Future of David Dees appears in question

Joshua Parrott

One of the youngest teams in NCAA Division I basketball this season got even younger on Wednesday.
In his pre-game radio show Thursday night, UL coach

Robert Lee announced that sophomore guard Stephen Dees was no longer on the team. Lee also said senior guard David Dees would not dress out Thursday and

that his status would be addressed today.
“Stephen Dees will not return to our basketball team,” Lee said after a 57-51 loss to Middle Tennessee State at the Cajundome. “David Dees, I will address his situation tomorrow afternoon.”

Lee did not make any further comments.

Both Stephen and David Dees were unavailable for comment.

David Dees, a second-team preseason All-Sun Belt Conference pick, entered this week second on the team this season in points per game (9.4) and tied for second in rebounds per game (3.9). He was averaging 20.5 minutes in 20 games – including 11 starts. He had started his last four games.

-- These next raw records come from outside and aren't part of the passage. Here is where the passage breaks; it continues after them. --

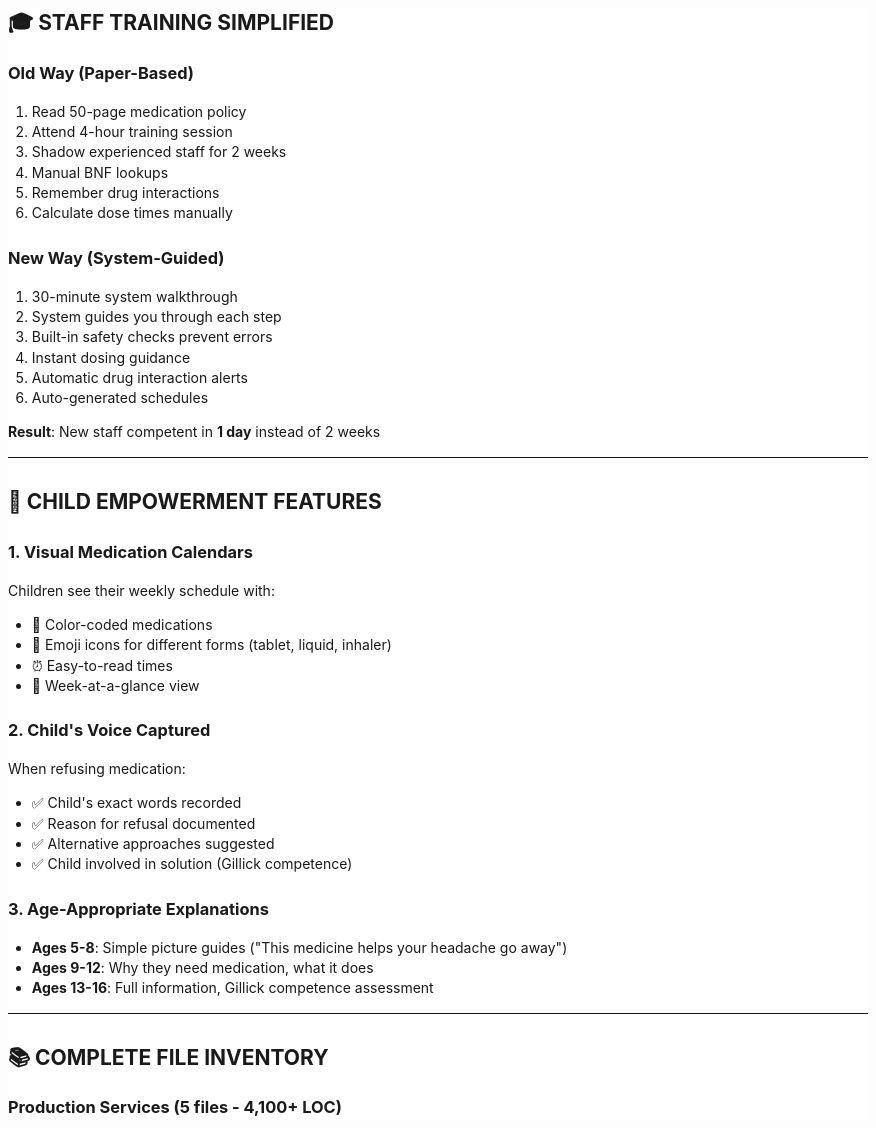 
## 🎓 STAFF TRAINING SIMPLIFIED

### Old Way (Paper-Based)
1. Read 50-page medication policy
2. Attend 4-hour training session
3. Shadow experienced staff for 2 weeks
4. Manual BNF lookups
5. Remember drug interactions
6. Calculate dose times manually

### New Way (System-Guided)
1. 30-minute system walkthrough
2. System guides you through each step
3. Built-in safety checks prevent errors
4. Instant dosing guidance
5. Automatic drug interaction alerts
6. Auto-generated schedules

**Result**: New staff competent in **1 day** instead of 2 weeks

---

## 🌟 CHILD EMPOWERMENT FEATURES

### 1. Visual Medication Calendars
Children see their weekly schedule with:
- 🎨 Color-coded medications
- 💊 Emoji icons for different forms (tablet, liquid, inhaler)
- ⏰ Easy-to-read times
- 📅 Week-at-a-glance view

### 2. Child's Voice Captured
When refusing medication:
- ✅ Child's exact words recorded
- ✅ Reason for refusal documented
- ✅ Alternative approaches suggested
- ✅ Child involved in solution (Gillick competence)

### 3. Age-Appropriate Explanations
- **Ages 5-8**: Simple picture guides ("This medicine helps your headache go away")
- **Ages 9-12**: Why they need medication, what it does
- **Ages 13-16**: Full information, Gillick competence assessment

---

## 📚 COMPLETE FILE INVENTORY

### Production Services (5 files - 4,100+ LOC)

Dees started in Sunday’s 87-66 win over Troy and finished with two points on 0-of-6 shooting in 16 minutes. He did not play for most of the second half.

Last season, Dees was a third-team all-conference pick after leading the Cajuns in five categories – including points per game (17.4) and minutes per game (35.6).

Dees spent two seasons at Liberty (Va.) University before transferring to UL and sitting out the 2005-06 season per NCAA rules.

This season, Stephen Dees was averaging 0.6 rebounds and 3.1 minutes in eight games – including one start. He had not scored in a game this season.

He played one minute in the win over Troy.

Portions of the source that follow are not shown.